Byron eventually took his seat at the House of Lords in 1811, shortly after his return from the Levant, and made his first speech there on 27 February 1812. A strong advocate of social reform, he received particular praise as one of the few Parliamentary defenders of the Luddites. He also spoke in defence of the rights of Roman Catholics. These experiences inspired Byron to write political poems such as "Song for the Luddites" (1816) and "The Landlords' Interest" (1823). Examples of poems where he attacked his political opponents include "Wellington: The Best of the Cut-Throats" (1819) and "The Intellectual Eunuch Castlereagh" (1818). Note, "The Landlords' Interest" will not be found in any Byron anthology, it is Canto XIV of "The Age Of Bronze" (1823).

Affairs and scandals

Ultimately he was to live abroad to escape the censure of British society, where men could be forgiven for sexual misbehaviour only up to a point, one which Byron far surpassed.

In an early scandal, Byron embarked in 1812 on a well-publicised affair with Lady Caroline Lamb. Byron eventually broke off the relationship, and Lamb never entirely recovered.

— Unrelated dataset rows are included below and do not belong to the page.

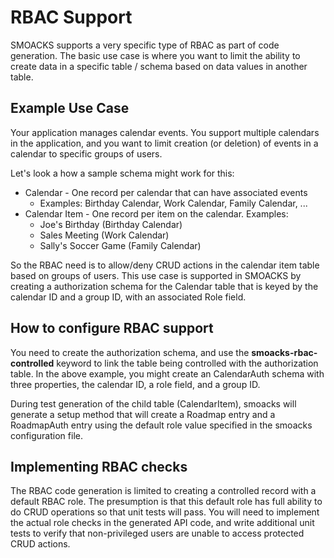 RBAC Support
============

SMOACKS supports a very specific type of RBAC as part of code generation. The
basic use case is where you want to limit the ability to create data in a 
specific table / schema based on data values in another table.

Example Use Case
----------------

Your application manages calendar events. You support multiple calendars in
the application, and you want to limit creation (or deletion) of events in a
calendar to specific groups of users.

Let's look a how a sample schema might work for this:

* Calendar - One record per calendar that can have associated events
    * Examples: Birthday Calendar, Work Calendar, Family Calendar, ...
* Calendar Item - One record per item on the calendar. Examples: 
    * Joe's Birthday (Birthday Calendar)
    * Sales Meeting (Work Calendar)
    * Sally's Soccer Game (Family Calendar)

So the RBAC need is to allow/deny CRUD actions in the calendar item table
based on groups of users. This use case is supported in SMOACKS by
creating a authorization schema for the Calendar table that is keyed by
the calendar ID and a group ID, with an associated Role field.

How to configure RBAC support
-----------------------------

You need to create the authorization schema, and use the **smoacks-rbac-controlled**
keyword to link the table being controlled with the authorization table. In the
above example, you might create an CalendarAuth schema with three properties, the
calendar ID, a role field, and a group ID.

During test generation of the child table (CalendarItem), smoacks will generate
a setup method that will create a Roadmap entry and a RoadmapAuth entry using the
default role value specified in the smoacks configuration file.

Implementing RBAC checks
------------------------
The RBAC code generation is limited to creating a controlled record with a default
RBAC role. The presumption is that this default role has full ability to do CRUD
operations so that unit tests will pass. You will need to implement the actual
role checks in the generated API code, and write additional unit tests to verify
that non-privileged users are unable to access protected CRUD actions.
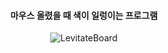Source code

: <div align="center"> 

 #### 마우스 올렸을 때 색이 일렁이는 프로그램


![LevitateBoard](https://github.com/user-attachments/assets/4135d418-bc7e-435e-ba6d-c2f0f9afb65d)


</div>
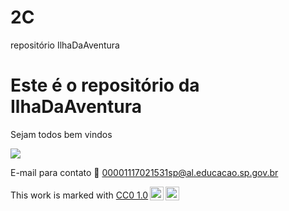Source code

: # 2C
repositório IlhaDaAventura

# Este é o repositório da IlhaDaAventura

Sejam todos bem vindos 

![](https://media1.tenor.com/m/7LJuaYyzXnYAAAAC/sols-bug-jar-silly-cat.gif)

E-mail para contato 📧 00001117021531sp@al.educacao.sp.gov.br

<p xmlns:cc="http://creativecommons.org/ns#" >This work is marked with <a href="https://creativecommons.org/publicdomain/zero/1.0/?ref=chooser-v1" target="_blank" rel="license noopener noreferrer" style="display:inline-block;">CC0 1.0<img style="height:22px!important;margin-left:3px;vertical-align:text-bottom;" src="https://mirrors.creativecommons.org/presskit/icons/cc.svg?ref=chooser-v1" alt=""><img style="height:22px!important;margin-left:3px;vertical-align:text-bottom;" src="https://mirrors.creativecommons.org/presskit/icons/zero.svg?ref=chooser-v1" alt=""></a></p>
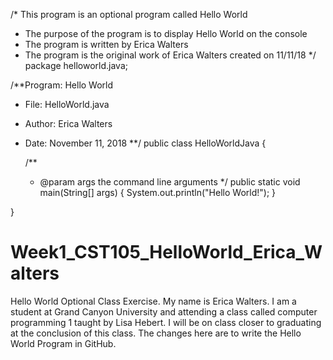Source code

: /* This program is an optional program called Hello World
 * The purpose of the program is to display Hello World on the console
 * The program is written by Erica Walters
 * The program is the original work of Erica Walters created on 11/11/18
 */
package helloworld.java;

/**Program: Hello World
 * File: HelloWorld.java
 * Author: Erica Walters
 * Date: November 11, 2018 
 **/
public class HelloWorldJava {

    /**
     * @param args the command line arguments
     */
    public static void main(String[] args) {
        System.out.println("Hello World!");
    }
    
}
# Week1_CST105_HelloWorld_Erica_Walters
Hello World Optional Class Exercise.
My name is Erica Walters. I am a student at Grand Canyon University and attending a class called computer programming 1 taught by Lisa Hebert. I will be on class closer to graduating at the conclusion of this class.
The changes here are to write the Hello World Program in GitHub.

As a child, Byron had seen little of his half-sister Augusta Leigh; in adulthood, he formed a close relationship with her that has widely been interpreted as incestuous. Augusta had been separated from her husband since 1811 when she gave birth on 15 April 1814 to a daughter, Elizabeth Medora Leigh. The extent of Byron's joy over the birth has been construed as evidence that he was Medora's father, a theory reinforced by the many passionate poems he wrote to Augusta.

Eventually Byron began to court Lady Caroline's cousin Anne Isabella Milbanke ("Annabella"), who refused his first proposal of marriage but later relented. They married at Seaham Hall, County Durham, on 2 January 1815. The marriage proved unhappy. He treated her poorly and showed disappointment at the birth of a daughter (Augusta Ada), rather than a son. On 16 January 1816, Lady Byron left him, taking Ada with her. On 21 April, Byron signed the Deed of Separation. Rumours of marital violence, adultery with actresses, incest with Augusta, and sodomy were circulated, assisted by a jealous Lady Caroline. In a letter, Augusta quoted him as saying: "Even to have such a thing said is utter destruction & ruin to a man from which he can never recover."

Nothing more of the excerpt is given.